Wintergreen Advisers owns 2.5m+ shares on behalf of clients in the The Coca-Cola Company, and CEO Winters (below, first photo) wrote to the firm’s board last Friday, as well as Warren Buffet, whose Berkshire Hathaway conglomerate is the largest Coke stockholder with 9.1%, attacking the remuneration proposal.
Winters warns that the plan, outlined in Coke’s 2014 proxy statement, would significantly erode the per-share value of Coke shares (4.4bn are outstanding today), by an estimated 14.2% - by handing management, led by CEO and chair Muhtar Kent (seated, below) a mix of 60% options and 40% shares.
‘Staggering transfer of value’ under fire
Winters says this will result in the issuance of 340m new shares – worth a staggering $13bn.
“In effect, the board is asking shareholders for approval to transfer approximately $13bn from all of our pockets to the company’s management over the next four years,” Winters writes.
Combined with awards from previous compensation plans this figure rises to $24bn, he adds.
“This is a staggering transfer of value from shareholders to management. Shareholders are, in effect, being asked to give Coca-Cola management…14.2% of the company,” Winters says.
“These billions of dollars given to management will come at the sole expense of the many teachers, nurses, federal and state government employees, and union members, who have invested their hard-earned saving in Coca-Cola shares, either directly or through pensions and mutual funds.”
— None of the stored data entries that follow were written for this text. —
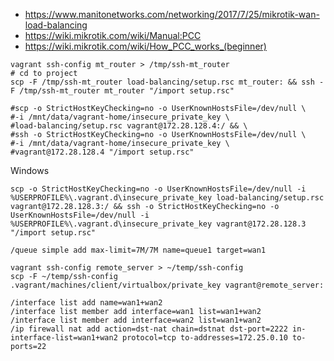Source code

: * https://www.manitonetworks.com/networking/2017/7/25/mikrotik-wan-load-balancing
* https://wiki.mikrotik.com/wiki/Manual:PCC
* https://wiki.mikrotik.com/wiki/How_PCC_works_(beginner)

```shell
vagrant ssh-config mt_router > /tmp/ssh-mt_router
# cd to project
scp -F /tmp/ssh-mt_router load-balancing/setup.rsc mt_router: && ssh -F /tmp/ssh-mt_router mt_router "/import setup.rsc"

#scp -o StrictHostKeyChecking=no -o UserKnownHostsFile=/dev/null \
#-i /mnt/data/vagrant-home/insecure_private_key \
#load-balancing/setup.rsc vagrant@172.28.128.4:/ && \
#ssh -o StrictHostKeyChecking=no -o UserKnownHostsFile=/dev/null \
#-i /mnt/data/vagrant-home/insecure_private_key \
#vagrant@172.28.128.4 "/import setup.rsc"
```

Windows
```batch
scp -o StrictHostKeyChecking=no -o UserKnownHostsFile=/dev/null -i %USERPROFILE%\.vagrant.d\insecure_private_key load-balancing/setup.rsc vagrant@172.28.128.3:/ && ssh -o StrictHostKeyChecking=no -o UserKnownHostsFile=/dev/null -i %USERPROFILE%\.vagrant.d\insecure_private_key vagrant@172.28.128.3 "/import setup.rsc"
```

```
/queue simple add max-limit=7M/7M name=queue1 target=wan1
```

```shell
vagrant ssh-config remote_server > ~/temp/ssh-config
scp -F ~/temp/ssh-config .vagrant/machines/client/virtualbox/private_key vagrant@remote_server:
```
```
/interface list add name=wan1+wan2
/interface list member add interface=wan1 list=wan1+wan2
/interface list member add interface=wan2 list=wan1+wan2
/ip firewall nat add action=dst-nat chain=dstnat dst-port=2222 in-interface-list=wan1+wan2 protocol=tcp to-addresses=172.25.0.10 to-ports=22
```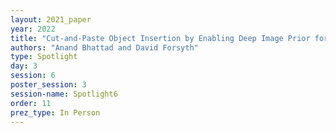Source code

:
 ```yaml
---
layout: 2021_paper
year: 2022
title: "Cut-and-Paste Object Insertion by Enabling Deep Image Prior for Reshading"
authors: "Anand Bhattad and David Forsyth"
type: Spotlight
day: 3
session: 6
poster_session: 3
session-name: Spotlight6
order: 11
prez_type: In Person
---
```

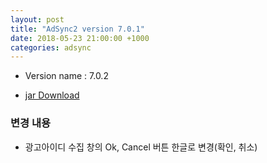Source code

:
 ```yaml
---
layout: post
title: "AdSync2 version 7.0.1"
date: 2018-05-23 21:00:00 +1000
categories: adsync 
---
```


- Version name : 7.0.2

- [jar Download](https://storage.googleapis.com/chris-work/mightymedia/adsync/adsync2_light_7.0.2.jar)

### 변경 내용
- 광고아이디 수집 창의 Ok, Cancel 버튼 한글로 변경(확인, 취소)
At a time when Coke faces slowing growth in sales and profit, Winters insists it is not in the interest of shareholders to compound company headwinds by diluting the value of their holdings.
'Winters is misinformed' - Coke fires back
But the company hit back today in a statement sent to BeverageDaily.com: "The recent statement by Mr. Winters about our 2014 Equity Plan is misinformed and does not reflect the facts," a spokesperson said.
"The long-term equity compensation program is tied directly to the achievement of specific business goals and the financial health of the Company. Therefore, if the Company does not meet these goals, these awards are not earned. This pay-for-performance philosophy has been a consistent cornerstone of the program through the years and remains unchanged.
"The board fully stands behind the Company’s compensation program and believes this plan incorporates performance metrics that link the interests of employees to those of Company shareowners," it added.
Winters states in his letter that Coca-Cola is a "mature business in a low-growth industry…a large portion of the company’s growth in per-share earnings and value must come from shrinking the number of shares outstanding, so each share is entitled to a larger share of company profits".
“Rather than shrinking the number of slices in the pie and increasing the size of each of our slices, management wants to take a $13bn bite out of the pie at the expense of all shareholders,” he adds.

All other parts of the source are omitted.